Collection entries
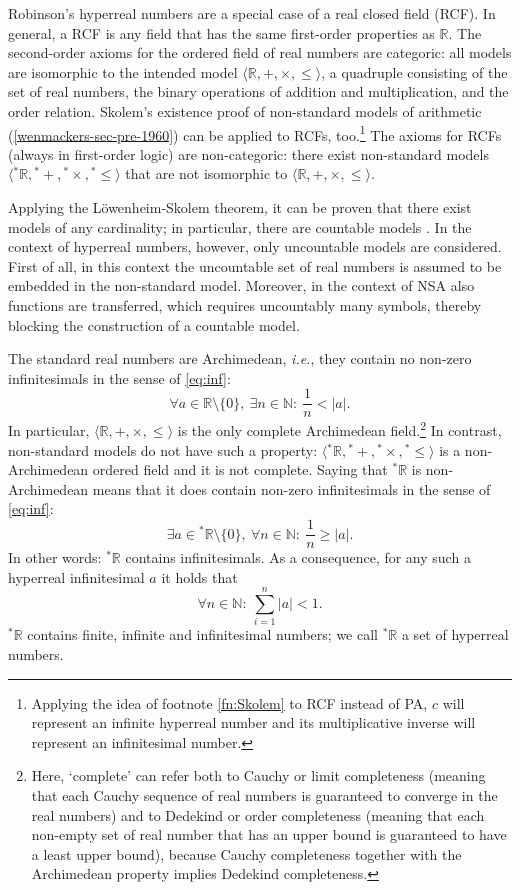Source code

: Robinson's hyperreal numbers are a special case of a real closed field (RCF). In general, a RCF is any field that has the same first-order properties as $\mathbb{R}$.
The second-order axioms for the ordered field of real numbers are categoric: all models are isomorphic to the intended model $\langle \mathbb{R}, +, \times, \leq \rangle$, a quadruple consisting of the set of real numbers, the binary operations of addition and multiplication, and the order relation.
Skolem's existence proof of non-standard models of arithmetic (\autoref{wenmackers-sec-pre-1960}) can be applied to RCFs, too.\footnote{Applying the idea of footnote \ref{fn:Skolem} to RCF instead of PA, $c$ will represent an infinite hyperreal number and its multiplicative inverse will represent an infinitesimal number.}
The axioms for RCFs (always in first-order logic) are non-categoric: there exist non-standard models $\langle {^\ast\mathbb{R}}, {^\ast +}, {^\ast \times}, {^\ast \! \leq} \rangle$ that are not isomorphic to $\langle \mathbb{R}, +, \times, \leq \rangle$.

Applying the L\"{o}wenheim-Skolem theorem, it can be proven that there exist models of any cardinality; in particular, there are countable models \citep[\textit{cf.}\ the ``paradox'' of][]{Skolem:1922}.
In the context of hyperreal numbers, however, only uncountable models are considered. First of all, in this context the uncountable set of real numbers is assumed to be embedded in the non-standard model. Moreover, in the context of NSA also functions are transferred, which requires uncountably many symbols, thereby blocking the construction of a countable model.

The standard real numbers are Archimedean, \textit{i.e.}, they contain no non-zero infinitesimals in the sense of \autoref{eq:inf}:
$$ \forall a \in \mathbb{R} \setminus \{0\}, \ \exists n \in \mathbb{N} : \ \frac{1}{n} < | a |. $$
In particular, $\langle \mathbb{R}, +, \times, \leq \rangle$ is the only complete Archimedean field.\footnote{Here, `complete' can refer both to Cauchy or limit completeness (meaning that each Cauchy sequence of real numbers is guaranteed to converge in the real numbers) and to Dedekind or order completeness (meaning that each non-empty set of real number that has an upper bound is guaranteed to have a least upper bound), because Cauchy completeness together with the Archimedean property implies Dedekind completeness.}
In contrast, non-standard models do not have such a property: $\langle {^\ast\mathbb{R}}, {^\ast +}, {^\ast \times}, {^\ast \leq} \rangle$ is a non-Archimedean ordered field and it is not complete.
Saying that ${^\ast\mathbb{R}}$ is non-Archimedean means that it does contain non-zero infinitesimals in the sense of \autoref{eq:inf}:
$$
	\exists a \in {^\ast\mathbb{R}} \setminus \{0\}, \ \forall n \in \mathbb{N} : \ \frac{1}{n} \geq | a |.
$$
In other words: ${^\ast\mathbb{R}}$ contains infinitesimals. As a consequence, for any such a hyperreal infinitesimal $a$ it holds that
$$
	\forall n \in \mathbb{N} : \ \sum_{i=1}^{n} | a | < 1.
$$
${^\ast\mathbb{R}}$ contains finite, infinite and infinitesimal numbers; we call ${^\ast\mathbb{R}}$ a set of hyperreal numbers.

WHAT TO WORK ON |
Output the records above exactly as they are, leaving out the pictures.

RESPONSE |
Source code

: Robinson's hyperreal numbers are a special case of a real closed field (RCF). In general, a RCF is any field that has the same first-order properties as $\mathbb{R}$.
The second-order axioms for the ordered field of real numbers are categoric: all models are isomorphic to the intended model $\langle \mathbb{R}, +, \times, \leq \rangle$, a quadruple consisting of the set of real numbers, the binary operations of addition and multiplication, and the order relation.
Skolem's existence proof of non-standard models of arithmetic (\autoref{wenmackers-sec-pre-1960}) can be applied to RCFs, too.\footnote{Applying the idea of footnote \ref{fn:Skolem} to RCF instead of PA, $c$ will represent an infinite hyperreal number and its multiplicative inverse will represent an infinitesimal number.}
The axioms for RCFs (always in first-order logic) are non-categoric: there exist non-standard models $\langle {^\ast\mathbb{R}}, {^\ast +}, {^\ast \times}, {^\ast \! \leq} \rangle$ that are not isomorphic to $\langle \mathbb{R}, +, \times, \leq \rangle$.

Applying the L\"{o}wenheim-Skolem theorem, it can be proven that there exist models of any cardinality; in particular, there are countable models \citep[\textit{cf.}\ the ``paradox'' of][]{Skolem:1922}.
In the context of hyperreal numbers, however, only uncountable models are considered. First of all, in this context the uncountable set of real numbers is assumed to be embedded in the non-standard model. Moreover, in the context of NSA also functions are transferred, which requires uncountably many symbols, thereby blocking the construction of a countable model.

The standard real numbers are Archimedean, \textit{i.e.}, they contain no non-zero infinitesimals in the sense of \autoref{eq:inf}:
$$ \forall a \in \mathbb{R} \setminus \{0\}, \ \exists n \in \mathbb{N} : \ \frac{1}{n} < | a |. $$
In particular, $\langle \mathbb{R}, +, \times, \leq \rangle$ is the only complete Archimedean field.\footnote{Here, `complete' can refer both to Cauchy or limit completeness (meaning that each Cauchy sequence of real numbers is guaranteed to converge in the real numbers) and to Dedekind or order completeness (meaning that each non-empty set of real number that has an upper bound is guaranteed to have a least upper bound), because Cauchy completeness together with the Archimedean property implies Dedekind completeness.}
In contrast, non-standard models do not have such a property: $\langle {^\ast\mathbb{R}}, {^\ast +}, {^\ast \times}, {^\ast \leq} \rangle$ is a non-Archimedean ordered field and it is not complete.
Saying that ${^\ast\mathbb{R}}$ is non-Archimedean means that it does contain non-zero infinitesimals in the sense of \autoref{eq:inf}:
$$
	\exists a \in {^\ast\mathbb{R}} \setminus \{0\}, \ \forall n \in \mathbb{N} : \ \frac{1}{n} \geq | a |.
$$
In other words: ${^\ast\mathbb{R}}$ contains infinitesimals. As a consequence, for any such a hyperreal infinitesimal $a$ it holds that
$$
	\forall n \in \mathbb{N} : \ \sum_{i=1}^{n} | a | < 1.
$$
${^\ast\mathbb{R}}$ contains finite, infinite and infinitesimal numbers; we call ${^\ast\mathbb{R}}$ a set of hyperreal numbers.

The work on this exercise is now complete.